THE PROBLEM:
Go through the data below line by line and report how many lines contain "penetration", giving only that figure.

[Document images with source code]
------

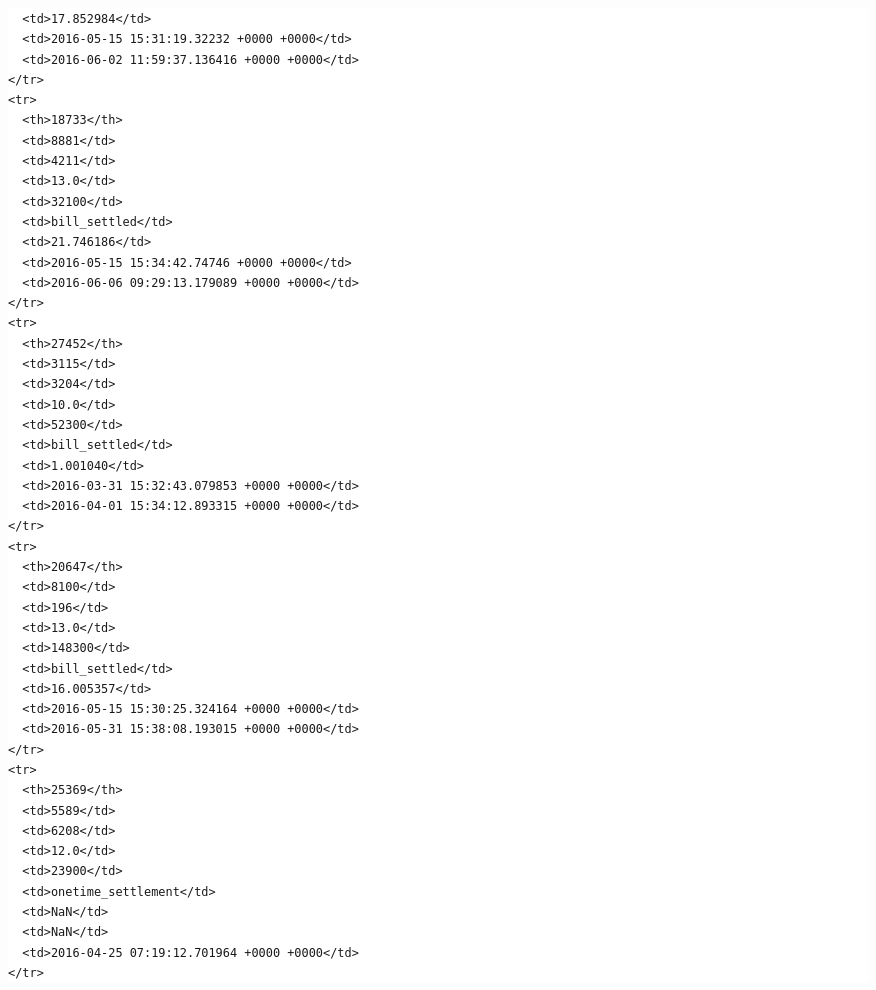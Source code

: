       <td>17.852984</td>
      <td>2016-05-15 15:31:19.32232 +0000 +0000</td>
      <td>2016-06-02 11:59:37.136416 +0000 +0000</td>
    </tr>
    <tr>
      <th>18733</th>
      <td>8881</td>
      <td>4211</td>
      <td>13.0</td>
      <td>32100</td>
      <td>bill_settled</td>
      <td>21.746186</td>
      <td>2016-05-15 15:34:42.74746 +0000 +0000</td>
      <td>2016-06-06 09:29:13.179089 +0000 +0000</td>
    </tr>
    <tr>
      <th>27452</th>
      <td>3115</td>
      <td>3204</td>
      <td>10.0</td>
      <td>52300</td>
      <td>bill_settled</td>
      <td>1.001040</td>
      <td>2016-03-31 15:32:43.079853 +0000 +0000</td>
      <td>2016-04-01 15:34:12.893315 +0000 +0000</td>
    </tr>
    <tr>
      <th>20647</th>
      <td>8100</td>
      <td>196</td>
      <td>13.0</td>
      <td>148300</td>
      <td>bill_settled</td>
      <td>16.005357</td>
      <td>2016-05-15 15:30:25.324164 +0000 +0000</td>
      <td>2016-05-31 15:38:08.193015 +0000 +0000</td>
    </tr>
    <tr>
      <th>25369</th>
      <td>5589</td>
      <td>6208</td>
      <td>12.0</td>
      <td>23900</td>
      <td>onetime_settlement</td>
      <td>NaN</td>
      <td>NaN</td>
      <td>2016-04-25 07:19:12.701964 +0000 +0000</td>
    </tr>
  </tbody>
</table>
</div>
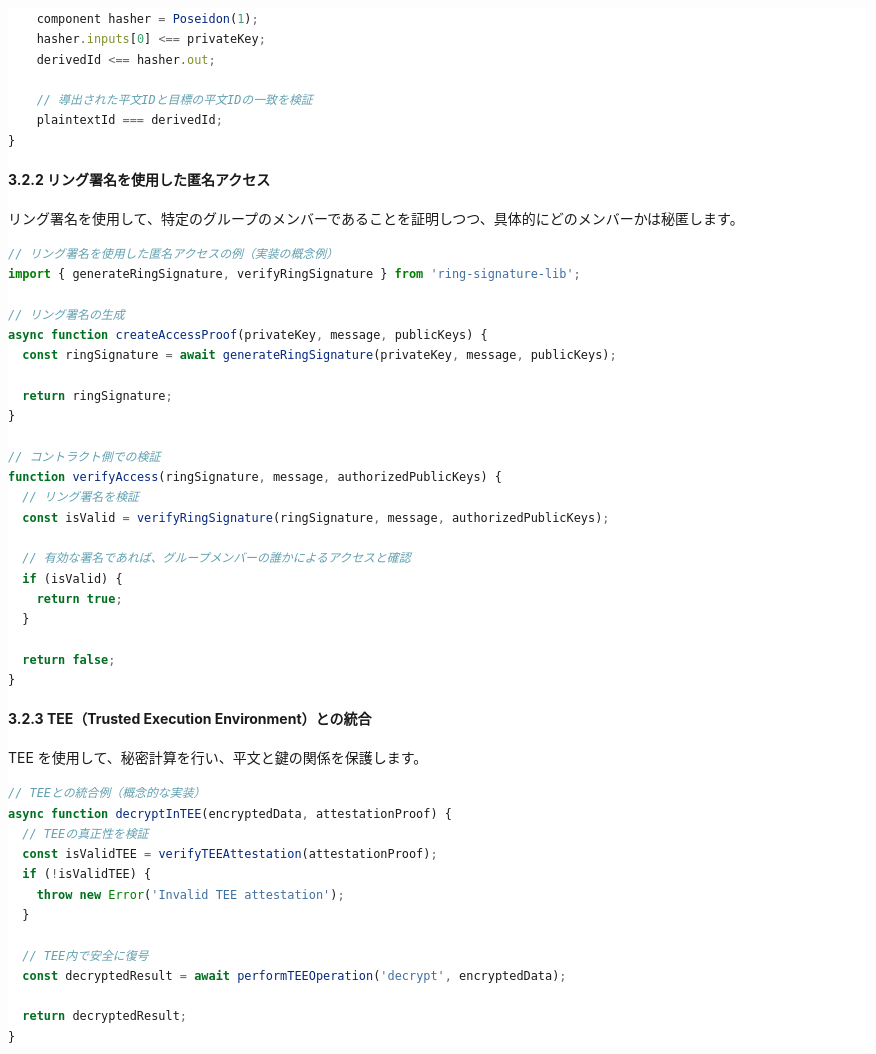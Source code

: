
 ```javascript
    component hasher = Poseidon(1);
    hasher.inputs[0] <== privateKey;
    derivedId <== hasher.out;

    // 導出された平文IDと目標の平文IDの一致を検証
    plaintextId === derivedId;
}
```

#### 3.2.2 リング署名を使用した匿名アクセス

リング署名を使用して、特定のグループのメンバーであることを証明しつつ、具体的にどのメンバーかは秘匿します。

```javascript
// リング署名を使用した匿名アクセスの例（実装の概念例）
import { generateRingSignature, verifyRingSignature } from 'ring-signature-lib';

// リング署名の生成
async function createAccessProof(privateKey, message, publicKeys) {
  const ringSignature = await generateRingSignature(privateKey, message, publicKeys);

  return ringSignature;
}

// コントラクト側での検証
function verifyAccess(ringSignature, message, authorizedPublicKeys) {
  // リング署名を検証
  const isValid = verifyRingSignature(ringSignature, message, authorizedPublicKeys);

  // 有効な署名であれば、グループメンバーの誰かによるアクセスと確認
  if (isValid) {
    return true;
  }

  return false;
}
```

#### 3.2.3 TEE（Trusted Execution Environment）との統合

TEE を使用して、秘密計算を行い、平文と鍵の関係を保護します。

```javascript
// TEEとの統合例（概念的な実装）
async function decryptInTEE(encryptedData, attestationProof) {
  // TEEの真正性を検証
  const isValidTEE = verifyTEEAttestation(attestationProof);
  if (!isValidTEE) {
    throw new Error('Invalid TEE attestation');
  }

  // TEE内で安全に復号
  const decryptedResult = await performTEEOperation('decrypt', encryptedData);

  return decryptedResult;
}
```

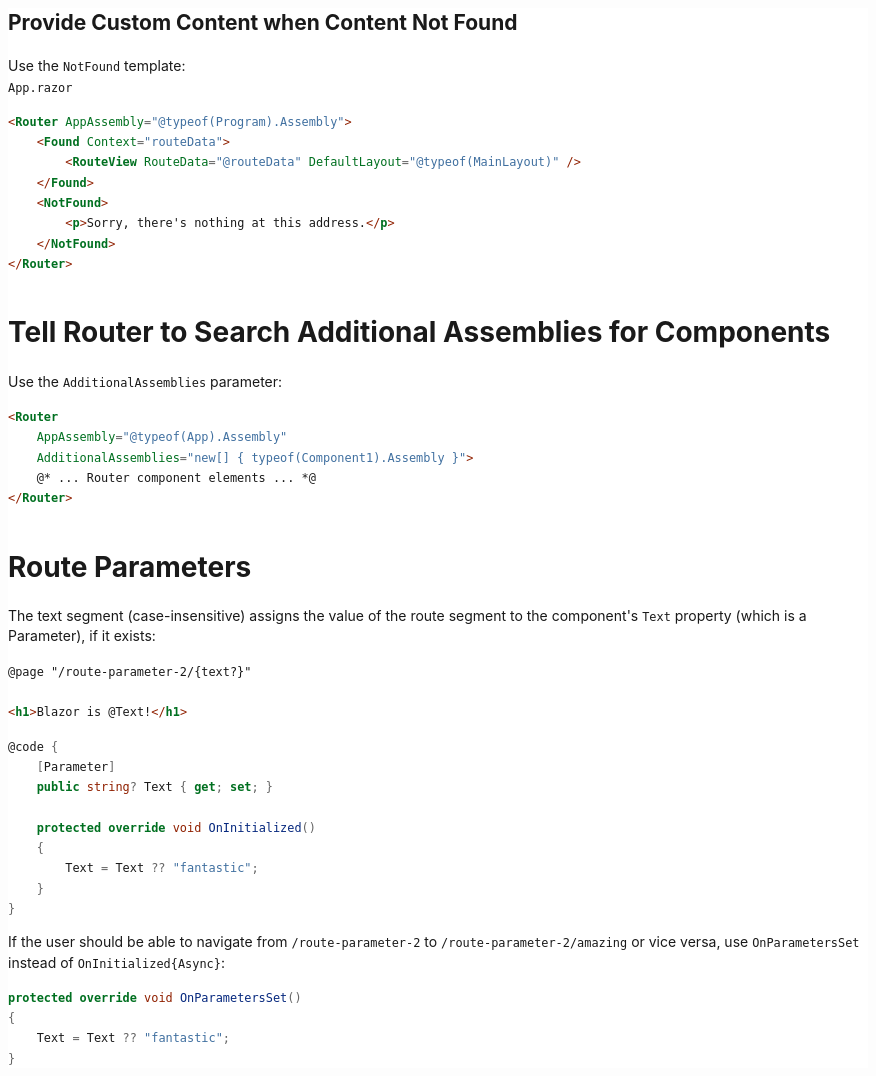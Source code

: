 ## Provide Custom Content when Content Not Found
Use the `NotFound` template:  
`App.razor`
```html
<Router AppAssembly="@typeof(Program).Assembly">
    <Found Context="routeData">
        <RouteView RouteData="@routeData" DefaultLayout="@typeof(MainLayout)" />
    </Found>
    <NotFound>
        <p>Sorry, there's nothing at this address.</p>
    </NotFound>
</Router>
```
# Tell Router to Search Additional Assemblies for Components
Use the `AdditionalAssemblies` parameter:
```html
<Router
    AppAssembly="@typeof(App).Assembly"
    AdditionalAssemblies="new[] { typeof(Component1).Assembly }">
    @* ... Router component elements ... *@
</Router>
```

# Route Parameters
The text segment (case-insensitive) assigns the value of the route segment to the component's `Text` property (which is a Parameter), if it exists:
```html
@page "/route-parameter-2/{text?}"

<h1>Blazor is @Text!</h1>
```
```cs
@code {
    [Parameter]
    public string? Text { get; set; }

    protected override void OnInitialized()
    {
        Text = Text ?? "fantastic";
    }
}
```
If the user should be able to navigate from `/route-parameter-2` to `/route-parameter-2/amazing` or vice versa, use `OnParametersSet` instead of `OnInitialized{Async}`:
```cs
protected override void OnParametersSet()
{
    Text = Text ?? "fantastic";
}
```
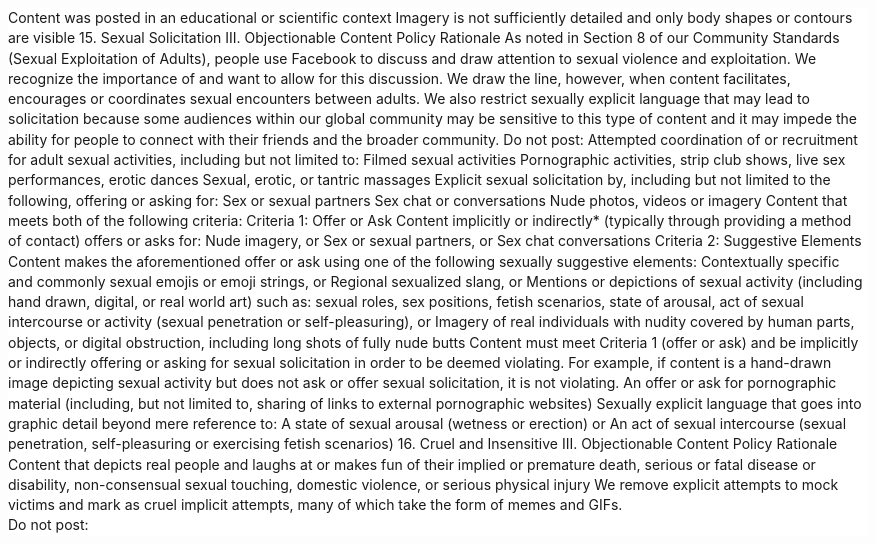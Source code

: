 Content was posted in an educational or scientific context 
Imagery is not sufficiently detailed and only body shapes or contours are 
visible 
15. Sexual Solicitation 
III. Objectionable Content 
Policy Rationale 
As noted in Section 8 of our Community Standards (Sexual Exploitation of Adults), 
people use Facebook to discuss and draw attention to sexual violence and 
exploitation. We recognize the importance of and want to allow for this discussion. 
We draw the line, however, when content facilitates, encourages or coordinates 
sexual encounters between adults. We also restrict sexually explicit language that 
may lead to solicitation because some audiences within our global community may 
be sensitive to this type of content and it may impede the ability for people to 
connect with their friends and the broader community. 
Do not post: 
Attempted coordination of or recruitment for adult sexual activities, including but not 
limited to: 
Filmed sexual activities 
Pornographic activities, strip club shows, live sex performances, erotic dances 
Sexual, erotic, or tantric massages 
Explicit sexual solicitation by, including but not limited to the following, offering or 
asking for: 
Sex or sexual partners 
Sex chat or conversations 
Nude photos, videos or imagery 
Content that meets both of the following criteria: 
Criteria 1: Offer or Ask 
Content implicitly or indirectly* (typically through providing a method of 
contact) offers or asks for: 
Nude imagery, or 
Sex or sexual partners, or 
Sex chat conversations 
Criteria 2: Suggestive Elements 
Content makes the aforementioned offer or ask using one of the 
following sexually suggestive elements: 
Contextually specific and commonly sexual emojis or emoji 
strings, or 
Regional sexualized slang, or 
Mentions or depictions of sexual activity (including hand drawn, 
digital, or real world art) such as: sexual roles, sex positions, 
fetish scenarios, state of arousal, act of sexual intercourse or 
activity (sexual penetration or self-pleasuring), or 
Imagery of real individuals with nudity covered by human parts, 
objects, or digital obstruction, including long shots of fully nude 
butts 
Content must meet Criteria 1 (offer or ask) and be implicitly or indirectly offering or 
asking for sexual solicitation in order to be deemed violating. 
For example, if content is a hand-drawn image depicting sexual activity but does not 
ask or offer sexual solicitation, it is not violating. 
An offer or ask for pornographic material (including, but not limited to, sharing of links 
to external pornographic websites) 
Sexually explicit language that goes into graphic detail beyond mere reference to: 
A state of sexual arousal (wetness or erection) or 
An act of sexual intercourse (sexual penetration, self-pleasuring or exercising 
fetish scenarios) 
16. Cruel and Insensitive 
III. Objectionable Content 
Policy Rationale 
Content that depicts real people and laughs at or makes fun of their implied or 
premature death, serious or fatal disease or disability, non-consensual sexual 
touching, domestic violence, or serious physical injury 
We remove explicit attempts to mock victims and mark as cruel implicit attempts, 
many of which take the form of memes and GIFs.  
Do not post: 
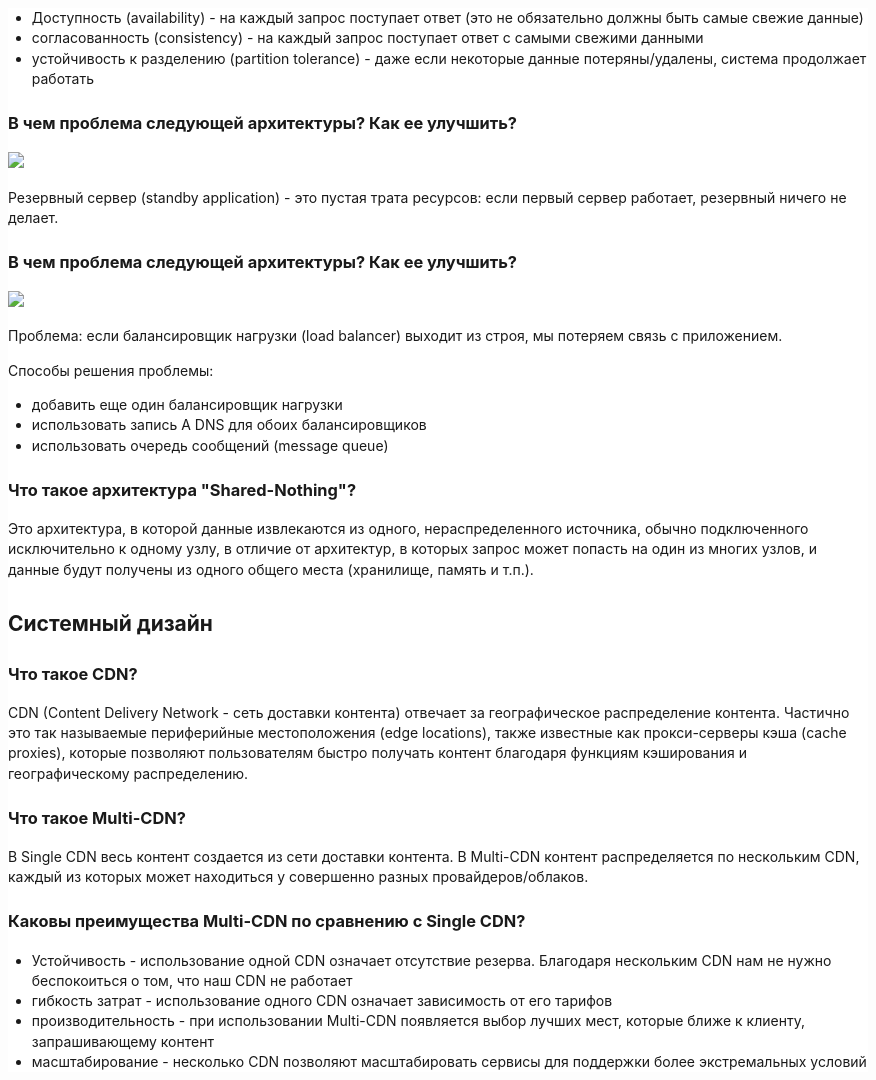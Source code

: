 - Доступность (availability) - на каждый запрос поступает ответ (это не обязательно должны быть самые свежие данные)
- согласованность (consistency) - на каждый запрос поступает ответ с самыми свежими данными
- устойчивость к разделению (partition tolerance) - даже если некоторые данные потеряны/удалены, система продолжает работать

### В чем проблема следующей архитектуры? Как ее улучшить?

<img src="https://habrastorage.org/webt/hs/t1/us/hst1us-cs8w2cnekbjoui3a0fe0.png" />
<br />

Резервный сервер (standby application) - это пустая трата ресурсов: если первый сервер работает, резервный ничего не делает.

### В чем проблема следующей архитектуры? Как ее улучшить?

<img src="https://habrastorage.org/webt/rs/gw/cx/rsgwcxbbuttlcdufsjwwriowsi4.png" />
<br />

Проблема: если балансировщик нагрузки (load balancer) выходит из строя, мы потеряем связь с приложением.

Способы решения проблемы:

- добавить еще один балансировщик нагрузки
- использовать запись A DNS для обоих балансировщиков
- использовать очередь сообщений (message queue)

### Что такое архитектура "Shared-Nothing"?

Это архитектура, в которой данные извлекаются из одного, нераспределенного источника, обычно подключенного исключительно к одному узлу, в отличие от архитектур, в которых запрос может попасть на один из многих узлов, и данные будут получены из одного общего места (хранилище, память и т.п.).

## Системный дизайн

### Что такое CDN?

CDN (Content Delivery Network - сеть доставки контента) отвечает за географическое распределение контента. Частично это так называемые периферийные местоположения (edge locations), также известные как прокси-серверы кэша (cache proxies), которые позволяют пользователям быстро получать контент благодаря функциям кэширования и географическому распределению.

### Что такое Multi-CDN?

В Single CDN весь контент создается из сети доставки контента. В Multi-CDN контент распределяется по нескольким CDN, каждый из которых может находиться у совершенно разных провайдеров/облаков.

### Каковы преимущества Multi-CDN по сравнению с Single CDN?

- Устойчивость - использование одной CDN означает отсутствие резерва. Благодаря нескольким CDN нам не нужно беспокоиться о том, что наш CDN не работает
- гибкость затрат - использование одного CDN означает зависимость от его тарифов
- производительность - при использовании Multi-CDN появляется выбор лучших мест, которые ближе к клиенту, запрашивающему контент
- масштабирование - несколько CDN позволяют масштабировать сервисы для поддержки более экстремальных условий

------

THE COMPLETED TASK:
2